[Task details]
Your answer must consist of exactly the lines below, starting with the line with "כללו של דבר לאתויי" and going on through the line with "ומה ראית לטהר", and nothing else.

[Source texts of formatted documents]
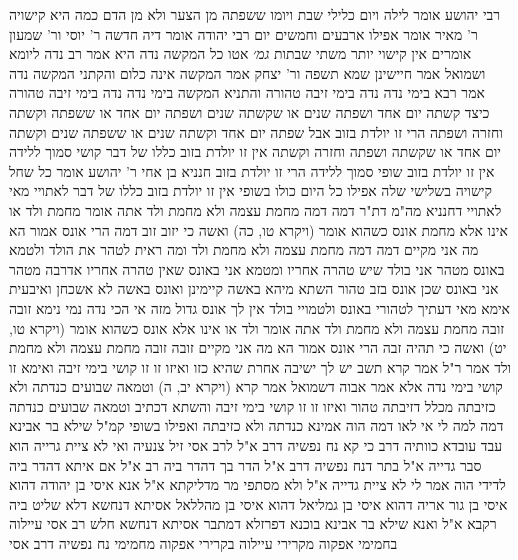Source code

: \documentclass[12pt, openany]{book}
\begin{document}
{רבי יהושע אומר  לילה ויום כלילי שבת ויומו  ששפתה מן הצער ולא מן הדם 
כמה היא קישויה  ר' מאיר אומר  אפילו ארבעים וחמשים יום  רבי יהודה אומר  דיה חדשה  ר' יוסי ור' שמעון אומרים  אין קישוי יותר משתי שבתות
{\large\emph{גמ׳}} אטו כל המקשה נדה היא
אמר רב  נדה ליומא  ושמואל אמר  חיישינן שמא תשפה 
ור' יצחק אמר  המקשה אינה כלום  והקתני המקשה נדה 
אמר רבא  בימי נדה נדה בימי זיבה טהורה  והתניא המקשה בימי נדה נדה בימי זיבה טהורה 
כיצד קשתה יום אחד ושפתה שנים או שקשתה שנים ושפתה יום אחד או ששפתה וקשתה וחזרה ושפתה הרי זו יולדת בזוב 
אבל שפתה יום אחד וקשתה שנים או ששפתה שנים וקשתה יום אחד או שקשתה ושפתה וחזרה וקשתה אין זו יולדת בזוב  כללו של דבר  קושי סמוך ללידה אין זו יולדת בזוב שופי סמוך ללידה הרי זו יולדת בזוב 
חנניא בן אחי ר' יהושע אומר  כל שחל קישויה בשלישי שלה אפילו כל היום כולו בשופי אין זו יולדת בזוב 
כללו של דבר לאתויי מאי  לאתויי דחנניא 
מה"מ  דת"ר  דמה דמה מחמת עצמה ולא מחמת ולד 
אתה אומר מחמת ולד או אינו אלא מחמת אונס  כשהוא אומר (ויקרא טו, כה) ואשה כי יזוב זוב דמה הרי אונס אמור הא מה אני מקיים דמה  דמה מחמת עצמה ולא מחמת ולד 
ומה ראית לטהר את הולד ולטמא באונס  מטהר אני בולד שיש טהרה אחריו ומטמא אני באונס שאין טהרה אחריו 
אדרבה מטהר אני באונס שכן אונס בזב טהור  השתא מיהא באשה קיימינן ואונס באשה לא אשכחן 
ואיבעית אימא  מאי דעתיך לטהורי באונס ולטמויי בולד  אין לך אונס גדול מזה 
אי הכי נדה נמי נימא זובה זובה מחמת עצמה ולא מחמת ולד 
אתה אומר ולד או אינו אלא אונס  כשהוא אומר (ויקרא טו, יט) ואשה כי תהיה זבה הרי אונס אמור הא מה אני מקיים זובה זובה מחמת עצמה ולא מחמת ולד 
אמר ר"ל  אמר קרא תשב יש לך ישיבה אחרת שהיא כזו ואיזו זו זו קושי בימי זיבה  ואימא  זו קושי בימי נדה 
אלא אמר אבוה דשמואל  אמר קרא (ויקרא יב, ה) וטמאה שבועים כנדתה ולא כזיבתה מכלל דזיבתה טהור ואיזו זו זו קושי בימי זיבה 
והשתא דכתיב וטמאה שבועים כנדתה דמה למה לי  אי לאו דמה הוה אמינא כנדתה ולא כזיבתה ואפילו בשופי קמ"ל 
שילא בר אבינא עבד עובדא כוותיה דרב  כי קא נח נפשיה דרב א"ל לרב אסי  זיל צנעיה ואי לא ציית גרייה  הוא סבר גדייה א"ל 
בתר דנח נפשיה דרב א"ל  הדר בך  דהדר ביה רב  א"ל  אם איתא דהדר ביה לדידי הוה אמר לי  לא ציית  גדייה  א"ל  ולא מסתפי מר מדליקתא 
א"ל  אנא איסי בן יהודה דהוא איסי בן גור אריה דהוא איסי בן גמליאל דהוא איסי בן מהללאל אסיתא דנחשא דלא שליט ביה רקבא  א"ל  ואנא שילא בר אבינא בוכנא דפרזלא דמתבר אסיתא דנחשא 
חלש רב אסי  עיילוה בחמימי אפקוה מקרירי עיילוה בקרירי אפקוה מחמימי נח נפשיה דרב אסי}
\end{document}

[Answer area]
כללו של דבר לאתויי מאי  לאתויי דחנניא 
מה"מ  דת"ר  דמה דמה מחמת עצמה ולא מחמת ולד 
אתה אומר מחמת ולד או אינו אלא מחמת אונס  כשהוא אומר (ויקרא טו, כה) ואשה כי יזוב זוב דמה הרי אונס אמור הא מה אני מקיים דמה  דמה מחמת עצמה ולא מחמת ולד 
ומה ראית לטהר את הולד ולטמא באונס  מטהר אני בולד שיש טהרה אחריו ומטמא אני באונס שאין טהרה אחריו 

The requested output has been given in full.